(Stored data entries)
################
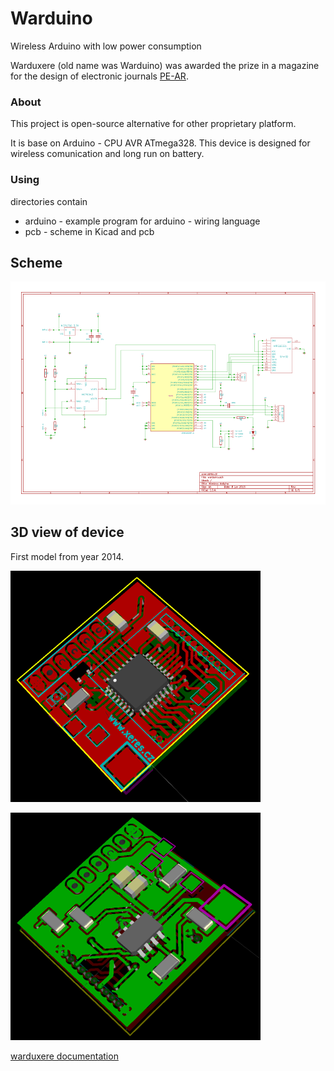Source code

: Warduino
===========================================
Wireless Arduino with low power consumption

Warduxere (old name was Warduino) was awarded the prize in a magazine for the design of electronic journals [PE-AR](http://www.aradio.cz/). 
### About ###
This project is open-source alternative for other proprietary platform.

It is base on Arduino - CPU AVR ATmega328.
This device is designed for wireless comunication and long run on battery.



### Using 
directories contain
- arduino - example program for arduino - wiring language
- pcb - scheme in Kicad and pcb

## Scheme
![Scheme](warduxere-scheme.png)

## 3D view of device
First model from year 2014.

![3D view top](warduxere1.png)

![3D view bottom](warduxere2.png)

[warduxere documentation](http://multi.xeres.cz/warduxere)
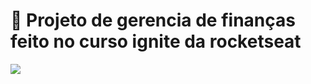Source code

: # 🚀 Projeto de gerencia de finanças feito no curso ignite da rocketseat
<img src='https://encrypted-tbn0.gstatic.com/images?q=tbn:ANd9GcRUTtwOe-SBKB4E2mU5oDXVYK4TCtrXt3GJDg&usqp=CAU'/>
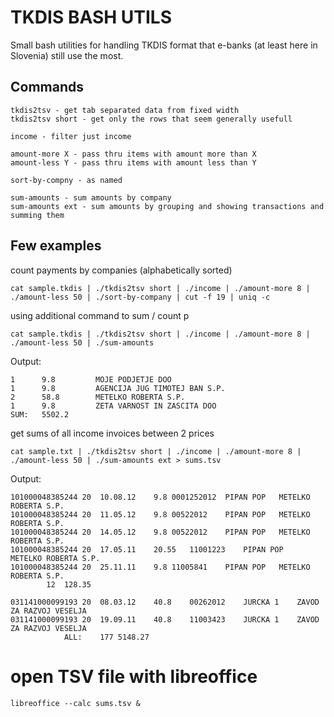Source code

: TKDIS BASH UTILS
=================

Small bash utilities for handling TKDIS format that e-banks (at least here in Slovenia) still use the most.

Commands
--------

	tkdis2tsv - get tab separated data from fixed width
	tkdis2tsv short - get only the rows that seem generally usefull

	income - filter just income

	amount-more X - pass thru items with amount more than X
	amount-less Y - pass thru items with amount less than Y

	sort-by-compny - as named

	sum-amounts - sum amounts by company
	sum-amounts ext - sum amounts by grouping and showing transactions and summing them


Few examples
------------

count payments by companies (alphabetically sorted)

	cat sample.tkdis | ./tkdis2tsv short | ./income | ./amount-more 8 | ./amount-less 50 | ./sort-by-company | cut -f 19 | uniq -c


using additional command to sum / count p
	
	cat sample.tkdis | ./tkdis2tsv short | ./income | ./amount-more 8 | ./amount-less 50 | ./sum-amounts

Output:

	1      9.8	       MOJE PODJETJE DOO
	1      9.8	       AGENCIJA JUG TIMOTEJ BAN S.P.
	2      58.8	       METELKO ROBERTA S.P.
	1      9.8	       ZETA VARNOST IN ZASCITA DOO
	SUM:   5502.2

get sums of all income invoices between 2 prices

	cat sample.txt | ./tkdis2tsv short | ./income | ./amount-more 8 | ./amount-less 50 | ./sum-amounts ext > sums.tsv

Output:

	101000048385244	20	10.08.12	9.8	0001252012	PIPAN POP	METELKO ROBERTA S.P.
	101000048385244	20	11.05.12	9.8	00522012	PIPAN POP	METELKO ROBERTA S.P.
	101000048385244	20	14.05.12	9.8	00522012	PIPAN POP	METELKO ROBERTA S.P.
	101000048385244	20	17.05.11	20.55	11001223	PIPAN POP	METELKO ROBERTA S.P.
	101000048385244	20	25.11.11	9.8	11005841	PIPAN POP	METELKO ROBERTA S.P.
			12	128.35	

	031141000099193	20	08.03.12	40.8	00262012	JURCKA 1	ZAVOD ZA RAZVOJ VESELJA
	031141000099193	20	19.09.11	40.8	11003423	JURCKA 1	ZAVOD ZA RAZVOJ VESELJA
				ALL:	177	5148.27


# open TSV file with libreoffice

	libreoffice --calc sums.tsv &
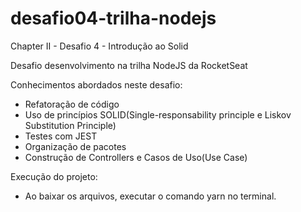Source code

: # desafio04-trilha-nodejs
Chapter II - Desafio 4 - Introdução ao Solid

Desafio desenvolvimento na trilha NodeJS da RocketSeat

Conhecimentos abordados neste desafio:

- Refatoração de código
- Uso de princípios SOLID(Single-responsability principle e Liskov Substitution Principle)
- Testes com JEST
- Organização de pacotes
- Construção de Controllers e Casos de Uso(Use Case)

Execução do projeto:
- Ao baixar os arquivos, executar o comando yarn no terminal.

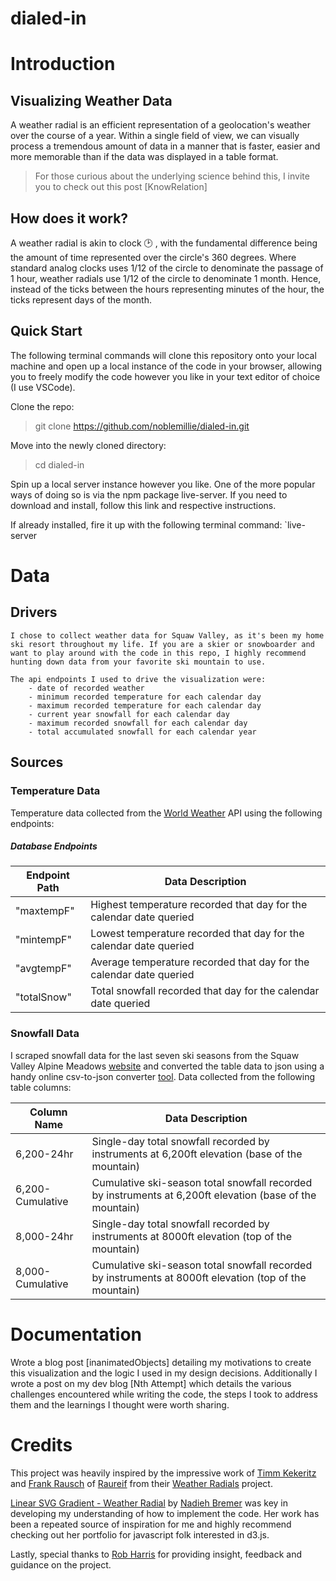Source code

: # dialed-in

# Introduction
## Visualizing Weather Data
A weather radial is an efficient representation of a geolocation's weather over the course of a year. Within a single field of view, we can visually process a tremendous amount of data in a manner that is faster, easier and more memorable than if the data was displayed in a table format. 
>For those curious about the underlying science behind this, I invite you to check out this post [KnowRelation] 

## How does it work?
A weather radial is akin to clock :clock2: , with the fundamental difference being the amount of time represented over the circle's 360 degrees. Where standard analog clocks uses 1/12 of the circle to denominate the passage of 1 hour, weather radials use 1/12 of the circle to denominate 1 month. Hence, instead of the ticks between the hours representing minutes of the hour, the ticks 
	represent days of the month.



## Quick Start
The following terminal commands will clone this repository onto your local machine and open up a local instance of the code in your browser, allowing you to freely modify the code however you like in your text editor of choice (I use VSCode).

Clone the repo:
>git clone https://github.com/noblemillie/dialed-in.git

Move into the newly cloned directory:
>cd dialed-in

Spin up a local server instance however you like. One of the more popular ways of doing so is via the npm package live-server. If you need to download and install, follow this link and respective instructions. 

If already installed, fire it up with the following terminal command: 
`live-server

# Data 
## Drivers
	I chose to collect weather data for Squaw Valley, as it's been my home ski resort throughout my life. If you are a skier or snowboarder and want to play around with the code in this repo, I highly recommend hunting down data from your favorite ski mountain to use.
	
	The api endpoints I used to drive the visualization were:
		- date of recorded weather
		- minimum recorded temperature for each calendar day
 		- maximum recorded temperature for each calendar day
		- current year snowfall for each calendar day
 		- maximum recorded snowfall for each calendar day
 		- total accumulated snowfall for each calendar year

## Sources
### Temperature Data
Temperature data collected from the [World Weather](http://worldweatheronline.com) API using the following endpoints:
	
##### Database Endpoints
| Endpoint Path | Data Description                                                    |
| ------------- | ------------------------------------------------------------------- |
| "maxtempF"    | Highest temperature recorded that day for the calendar date queried |
| "mintempF"    | Lowest temperature recorded that day for the calendar date queried  |
| "avgtempF"    | Average temperature recorded that day for the calendar date queried |
| "totalSnow"   | Total snowfall recorded that day for the calendar date queried      |


### Snowfall Data
I scraped snowfall data for the last seven ski seasons from the Squaw Valley Alpine Meadows [website](https://squawalpine.com/mountain-information/squaw-valley-snowfall-tracker/) and converted the table data to json using a handy online csv-to-json converter [tool](https://www.csvjson.com/csv2json). Data collected from the following table columns:

| Column Name      | Data Description                                                                                          |
| ---------------- | --------------------------------------------------------------------------------------------------------- |
| 6,200-24hr       | Single-day total snowfall recorded by instruments at 6,200ft elevation  (base of the mountain)            |
| 6,200-Cumulative | Cumulative ski-season total snowfall recorded by instruments at 6,200ft elevation  (base of the mountain) |
| 8,000-24hr       | Single-day total snowfall recorded by instruments at 8000ft elevation (top of the mountain)               |
| 8,000-Cumulative | Cumulative ski-season total snowfall recorded by instruments at 8000ft elevation  (top of the mountain)   |


# Documentation
Wrote a blog post [inanimatedObjects] detailing my motivations to create this visualization and the logic I used in my design decisions.  Additionally I wrote a post on my dev blog [Nth Attempt] which details the various challenges encountered while writing the code, the steps I took to address them and the learnings I thought were worth sharing.  

# Credits
This project was heavily inspired by the impressive work of [Timm Kekeritz](https://twitter.com/kekeritz) and [Frank Rausch](https://twitter.com/frankrausch) of [Raureif](https://raureif.net/en) from their [Weather Radials](weather-radials.com) project. 

[Linear SVG Gradient - Weather Radial](http://bl.ocks.org/nbremer/a43dbd5690ccd5ac4c6cc392415140e7/18d8999a1a4eb87dd91beff258027adc4efdf7e3) by [Nadieh Bremer](https://twitter.com/NadiehBremer) was key in developing my understanding of how to implement the code. Her work has been a repeated source of inspiration for me and highly recommend checking out her portfolio for javascript folk interested in d3.js.

Lastly, special thanks to [Rob Harris](https://twitter.com/trebor) for providing insight, feedback and guidance on the project.
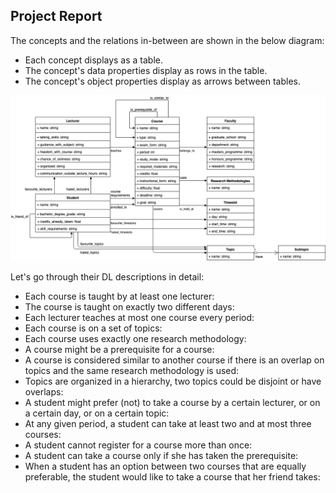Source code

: ## Project Report

The concepts and the relations in-between are shown in the below diagram:

* Each concept displays as a table.
* The concept's data properties display as rows in the table.
* The concept's object properties display as arrows between tables.

![class-diagram](../diagram/class_diagram.png)


Let's go through their DL descriptions in detail:
* Each course is taught by at least one lecturer:
* The course is taught on exactly two different days:
* Each lecturer teaches at most one course every period:
* Each course is on a set of topics:
* Each course uses exactly one research methodology:
* A course might be a prerequisite for a course:
* A course is considered similar to another course if there is an overlap on topics and the same research methodology is used:
* Topics are organized in a hierarchy, two topics could be disjoint or have overlaps:
* A student might prefer (not) to take a course by a certain lecturer, or on a certain day, or on a certain topic:
* At any given period, a student can take at least two and at most three courses:
* A student cannot register for a course more than once:
* A student can take a course only if she has taken the prerequisite:
*  When a student has an option between two courses that are equally preferable, the student would like to take a course that her friend takes:
  

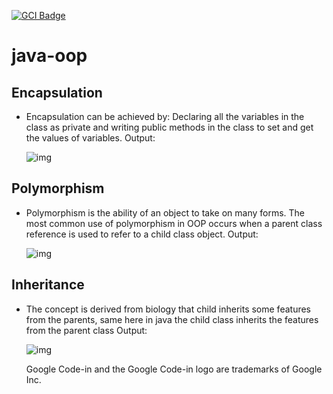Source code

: [![GCI Badge](https://img.shields.io/badge/Google%20Code--in-JBoss%20Community-red?labelColor=2096F3)](https://gitter.im/JBossOutreach/gci)

# java-oop
## Encapsulation
- Encapsulation can be achieved by: Declaring all the variables in the class as private and writing public methods in the class to set and get the values of variables.
Output:

  ![img](https://i.imgur.com/f2KMrIt.png)


## Polymorphism
- Polymorphism is the ability of an object to take on many forms. The most common use of polymorphism in OOP occurs when a parent class reference is used to refer to a child class object.
  Output:
  
  ![img](https://i.imgur.com/aDRUMS4.pngg)
  
## Inheritance
- The concept is derived from biology that child inherits some features from the parents, same here in java the child class inherits the features from the parent class
  Output:
  
  ![img](https://i.imgur.com/wqFAdNR.png)
  
  Google Code-in and the Google Code-in logo are trademarks of Google Inc.
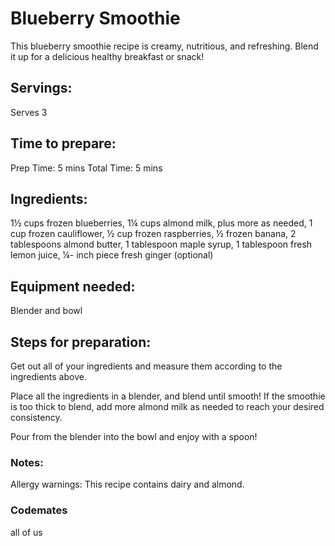 # Blueberry Smoothie
This blueberry smoothie recipe is creamy, nutritious, and refreshing. Blend it up for a delicious healthy breakfast or snack!

## Servings:
Serves 3

## Time to prepare:
Prep Time: 5 mins Total Time: 5 mins

## Ingredients:
1½ cups frozen blueberries, 1¼ cups almond milk, plus more as needed, 1 cup frozen cauliflower, ½ cup frozen raspberries, ½ frozen banana, 2 tablespoons almond butter, 1 tablespoon maple syrup, 1 tablespoon fresh lemon juice, ¼- inch piece fresh ginger (optional)



## Equipment needed:
Blender and bowl

## Steps for preparation:

Get out all of your ingredients and measure them according to the ingredients above.

Place all the ingredients in a blender, and blend until smooth! If the smoothie is too thick to blend, add more almond milk as needed to reach your desired consistency.

Pour from the blender into the bowl and enjoy with a spoon!

### Notes:

Allergy warnings: This recipe contains dairy and almond.

### Codemates #
all of us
################
# WORK ITEM
Reproduce exactly the entries above, limited to the lines from the one with "At any given" through the one with "When a student", both included.

# REPLY
* At any given period, a student can take at least two and at most three courses:
* A student cannot register for a course more than once:
* A student can take a course only if she has taken the prerequisite:
*  When a student has an option between two courses that are equally preferable, the student would like to take a course that her friend takes:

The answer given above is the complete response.